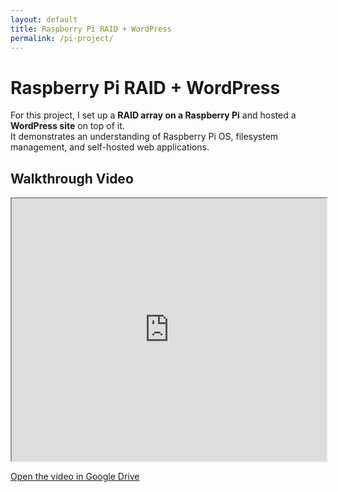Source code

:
 ```yaml
---
layout: default
title: Raspberry Pi RAID + WordPress
permalink: /pi-project/
---
```


# Raspberry Pi RAID + WordPress

For this project, I set up a **RAID array on a Raspberry Pi** and hosted a **WordPress site** on top of it.  
It demonstrates an understanding of Raspberry Pi OS, filesystem management, and self-hosted web applications.


## Walkthrough Video
<iframe
  src="https://drive.google.com/file/d/1iuF-1wtytkFw8kmWH1zgrVAdCwK5bMnF/view?usp=sharing"
  width="100%" height="420" allow="autoplay" allowfullscreen>
</iframe>


<p>
  <a href="https://drive.google.com/file/d/1iuF-1wtytkFw8kmWH1zgrVAdCwK5bMnF/view?usp=sharing" target="_blank" rel="noopener">
    Open the video in Google Drive
  </a>
</p>

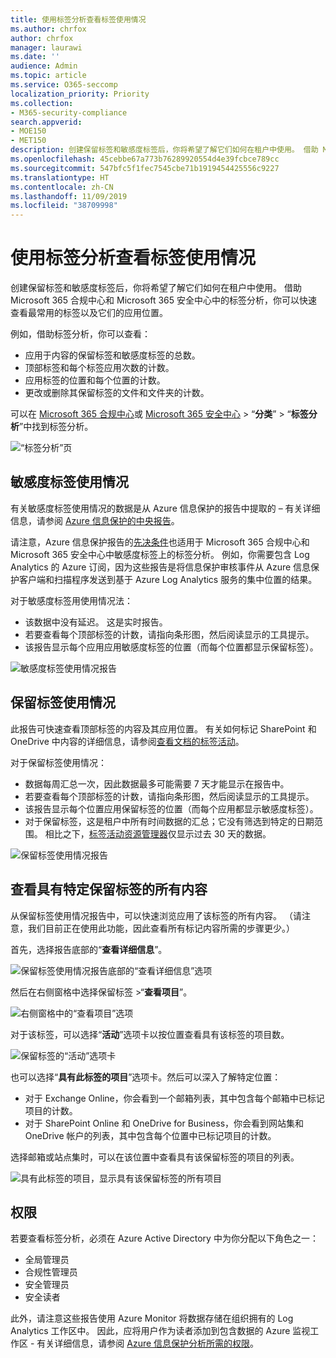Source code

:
 ```yaml
---
title: 使用标签分析查看标签使用情况
ms.author: chrfox
author: chrfox
manager: laurawi
ms.date: ''
audience: Admin
ms.topic: article
ms.service: O365-seccomp
localization_priority: Priority
ms.collection:
- M365-security-compliance
search.appverid:
- MOE150
- MET150
description: 创建保留标签和敏感度标签后，你将希望了解它们如何在租户中使用。 借助 Microsoft 365 合规中心和 Microsoft 365 安全中心中的标签分析，你可以快速查看最常用的标签以及它们的应用位置。
ms.openlocfilehash: 45cebbe67a773b76289920554d4e39fcbce789cc
ms.sourcegitcommit: 547bfc5f1fec7545cbe71b1919454425556c9227
ms.translationtype: HT
ms.contentlocale: zh-CN
ms.lasthandoff: 11/09/2019
ms.locfileid: "38709998"
---
```

# <a name="view-label-usage-with-label-analytics"></a>使用标签分析查看标签使用情况

创建保留标签和敏感度标签后，你将希望了解它们如何在租户中使用。 借助 Microsoft 365 合规中心和 Microsoft 365 安全中心中的标签分析，你可以快速查看最常用的标签以及它们的应用位置。

例如，借助标签分析，你可以查看：

- 应用于内容的保留标签和敏感度标签的总数。
- 顶部标签和每个标签应用次数的计数。
- 应用标签的位置和每个位置的计数。
- 更改或删除其保留标签的文件和文件夹的计数。

可以在 [Microsoft 365 合规中心](https://compliance.microsoft.com/labelanalytics)或 [Microsoft 365 安全中心](https://security.microsoft.com/labelanalytics) > “**分类**” > “**标签分析**”中找到标签分析。

![“标签分析”页](media/label-analytics-page.png)

## <a name="sensitivity-label-usage"></a>敏感度标签使用情况

有关敏感度标签使用情况的数据是从 Azure 信息保护的报告中提取的 – 有关详细信息，请参阅 [Azure 信息保护的中央报告](https://docs.microsoft.com/azure/information-protection/reports-aip)。

请注意，Azure 信息保护报告的[先决条件](/azure/information-protection/reports-aip#prerequisites)也适用于 Microsoft 365 合规中心和 Microsoft 365 安全中心中敏感度标签上的标签分析。 例如，你需要包含 Log Analytics 的 Azure 订阅，因为这些报告是将信息保护审核事件从 Azure 信息保护客户端和扫描程序发送到基于 Azure Log Analytics 服务的集中位置的结果。

对于敏感度标签用使用情况法：

- 该数据中没有延迟。 这是实时报告。
- 若要查看每个顶部标签的计数，请指向条形图，然后阅读显示的工具提示。
- 该报告显示每个应用应用敏感度标签的位置（而每个位置都显示保留标签）。

![敏感度标签使用情况报告](media/sensitivity-label-usage-report.png)

## <a name="retention-label-usage"></a>保留标签使用情况

此报告可快速查看顶部标签的内容及其应用位置。 有关如何标记 SharePoint 和 OneDrive 中内容的详细信息，请参阅[查看文档的标签活动](view-label-activity-for-documents.md)。

对于保留标签使用情况：

- 数据每周汇总一次，因此数据最多可能需要 7 天才能显示在报告中。
- 若要查看每个顶部标签的计数，请指向条形图，然后阅读显示的工具提示。
- 该报告显示每个位置应用保留标签的位置（而每个应用都显示敏感度标签）。
- 对于保留标签，这是租户中所有时间数据的汇总；它没有筛选到特定的日期范围。 相比之下，[标签活动资源管理器](view-label-activity-for-documents.md)仅显示过去 30 天的数据。

![保留标签使用情况报告](media/retention-label-usage-report.png)

## <a name="view-all-content-with-a-specific-retention-label"></a>查看具有特定保留标签的所有内容

从保留标签使用情况报告中，可以快速浏览应用了该标签的所有内容。 （请注意，我们目前正在使用此功能，因此查看所有标记内容所需的步骤更少。）

首先，选择报告底部的“**查看详细信息**”。

![保留标签使用情况报告底部的“查看详细信息”选项](media/retention-label-usage-view-details.png)

然后在右侧窗格中选择保留标签 >“**查看项目**”。

![右侧窗格中的“查看项目”选项](media/retention-label-usage-explore-items.png)

对于该标签，可以选择“**活动**”选项卡以按位置查看具有该标签的项目数。

![保留标签的“活动”选项卡](media/retention-label-usage-activity-tab.png)

也可以选择“**具有此标签的项目**”选项卡。然后可以深入了解特定位置：

- 对于 Exchange Online，你会看到一个邮箱列表，其中包含每个邮箱中已标记项目的计数。
- 对于 SharePoint Online 和 OneDrive for Business，你会看到网站集和 OneDrive 帐户的列表，其中包含每个位置中已标记项目的计数。

选择邮箱或站点集时，可以在该位置中查看具有该保留标签的项目的列表。

![具有此标签的项目，显示具有该保留标签的所有项目](media/retention-label-usage-content-explorer.png)

## <a name="permissions"></a>权限

若要查看标签分析，必须在 Azure Active Directory 中为你分配以下角色之一：

- 全局管理员
- 合规性管理员
- 安全管理员
- 安全读者

此外，请注意这些报告使用 Azure Monitor 将数据存储在组织拥有的 Log Analytics 工作区中。 因此，应将用户作为读者添加到包含数据的 Azure 监视工作区 - 有关详细信息，请参阅 [Azure 信息保护分析所需的权限](https://docs.microsoft.com/azure/information-protection/reports-aip#permissions-required-for-azure-information-protection-analytics)。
# # # # #
● WORK INSTRUCTIONS
Set the listing down again exactly, skipping each picture.

● RESPONSE
Source code

:
 ```yaml
---
layout: default
title: Raspberry Pi RAID + WordPress
permalink: /pi-project/
---
```


# Raspberry Pi RAID + WordPress

For this project, I set up a **RAID array on a Raspberry Pi** and hosted a **WordPress site** on top of it.  
It demonstrates an understanding of Raspberry Pi OS, filesystem management, and self-hosted web applications.


## Walkthrough Video
<iframe
  src="https://drive.google.com/file/d/1iuF-1wtytkFw8kmWH1zgrVAdCwK5bMnF/view?usp=sharing"
  width="100%" height="420" allow="autoplay" allowfullscreen>
</iframe>


<p>
  <a href="https://drive.google.com/file/d/1iuF-1wtytkFw8kmWH1zgrVAdCwK5bMnF/view?usp=sharing" target="_blank" rel="noopener">
    Open the video in Google Drive
  </a>
</p>

Source code

:
 ```yaml
---
title: 使用标签分析查看标签使用情况
ms.author: chrfox
author: chrfox
manager: laurawi
ms.date: ''
audience: Admin
ms.topic: article
ms.service: O365-seccomp
localization_priority: Priority
ms.collection:
- M365-security-compliance
search.appverid:
- MOE150
- MET150
description: 创建保留标签和敏感度标签后，你将希望了解它们如何在租户中使用。 借助 Microsoft 365 合规中心和 Microsoft 365 安全中心中的标签分析，你可以快速查看最常用的标签以及它们的应用位置。
ms.openlocfilehash: 45cebbe67a773b76289920554d4e39fcbce789cc
ms.sourcegitcommit: 547bfc5f1fec7545cbe71b1919454425556c9227
ms.translationtype: HT
ms.contentlocale: zh-CN
ms.lasthandoff: 11/09/2019
ms.locfileid: "38709998"
---
```

# <a name="view-label-usage-with-label-analytics"></a>使用标签分析查看标签使用情况

创建保留标签和敏感度标签后，你将希望了解它们如何在租户中使用。 借助 Microsoft 365 合规中心和 Microsoft 365 安全中心中的标签分析，你可以快速查看最常用的标签以及它们的应用位置。

例如，借助标签分析，你可以查看：

- 应用于内容的保留标签和敏感度标签的总数。
- 顶部标签和每个标签应用次数的计数。
- 应用标签的位置和每个位置的计数。
- 更改或删除其保留标签的文件和文件夹的计数。

可以在 [Microsoft 365 合规中心](https://compliance.microsoft.com/labelanalytics)或 [Microsoft 365 安全中心](https://security.microsoft.com/labelanalytics) > “**分类**” > “**标签分析**”中找到标签分析。

![“标签分析”页](media/label-analytics-page.png)

## <a name="sensitivity-label-usage"></a>敏感度标签使用情况

有关敏感度标签使用情况的数据是从 Azure 信息保护的报告中提取的 – 有关详细信息，请参阅 [Azure 信息保护的中央报告](https://docs.microsoft.com/azure/information-protection/reports-aip)。

请注意，Azure 信息保护报告的[先决条件](/azure/information-protection/reports-aip#prerequisites)也适用于 Microsoft 365 合规中心和 Microsoft 365 安全中心中敏感度标签上的标签分析。 例如，你需要包含 Log Analytics 的 Azure 订阅，因为这些报告是将信息保护审核事件从 Azure 信息保护客户端和扫描程序发送到基于 Azure Log Analytics 服务的集中位置的结果。

对于敏感度标签用使用情况法：

- 该数据中没有延迟。 这是实时报告。
- 若要查看每个顶部标签的计数，请指向条形图，然后阅读显示的工具提示。
- 该报告显示每个应用应用敏感度标签的位置（而每个位置都显示保留标签）。

![敏感度标签使用情况报告](media/sensitivity-label-usage-report.png)

## <a name="retention-label-usage"></a>保留标签使用情况

此报告可快速查看顶部标签的内容及其应用位置。 有关如何标记 SharePoint 和 OneDrive 中内容的详细信息，请参阅[查看文档的标签活动](view-label-activity-for-documents.md)。

对于保留标签使用情况：

- 数据每周汇总一次，因此数据最多可能需要 7 天才能显示在报告中。
- 若要查看每个顶部标签的计数，请指向条形图，然后阅读显示的工具提示。
- 该报告显示每个位置应用保留标签的位置（而每个应用都显示敏感度标签）。
- 对于保留标签，这是租户中所有时间数据的汇总；它没有筛选到特定的日期范围。 相比之下，[标签活动资源管理器](view-label-activity-for-documents.md)仅显示过去 30 天的数据。

![保留标签使用情况报告](media/retention-label-usage-report.png)

## <a name="view-all-content-with-a-specific-retention-label"></a>查看具有特定保留标签的所有内容

从保留标签使用情况报告中，可以快速浏览应用了该标签的所有内容。 （请注意，我们目前正在使用此功能，因此查看所有标记内容所需的步骤更少。）

首先，选择报告底部的“**查看详细信息**”。

![保留标签使用情况报告底部的“查看详细信息”选项](media/retention-label-usage-view-details.png)

然后在右侧窗格中选择保留标签 >“**查看项目**”。

![右侧窗格中的“查看项目”选项](media/retention-label-usage-explore-items.png)

对于该标签，可以选择“**活动**”选项卡以按位置查看具有该标签的项目数。

![保留标签的“活动”选项卡](media/retention-label-usage-activity-tab.png)

也可以选择“**具有此标签的项目**”选项卡。然后可以深入了解特定位置：

- 对于 Exchange Online，你会看到一个邮箱列表，其中包含每个邮箱中已标记项目的计数。
- 对于 SharePoint Online 和 OneDrive for Business，你会看到网站集和 OneDrive 帐户的列表，其中包含每个位置中已标记项目的计数。

选择邮箱或站点集时，可以在该位置中查看具有该保留标签的项目的列表。

![具有此标签的项目，显示具有该保留标签的所有项目](media/retention-label-usage-content-explorer.png)

## <a name="permissions"></a>权限

若要查看标签分析，必须在 Azure Active Directory 中为你分配以下角色之一：

- 全局管理员
- 合规性管理员
- 安全管理员
- 安全读者

此外，请注意这些报告使用 Azure Monitor 将数据存储在组织拥有的 Log Analytics 工作区中。 因此，应将用户作为读者添加到包含数据的 Azure 监视工作区 - 有关详细信息，请参阅 [Azure 信息保护分析所需的权限](https://docs.microsoft.com/azure/information-protection/reports-aip#permissions-required-for-azure-information-protection-analytics)。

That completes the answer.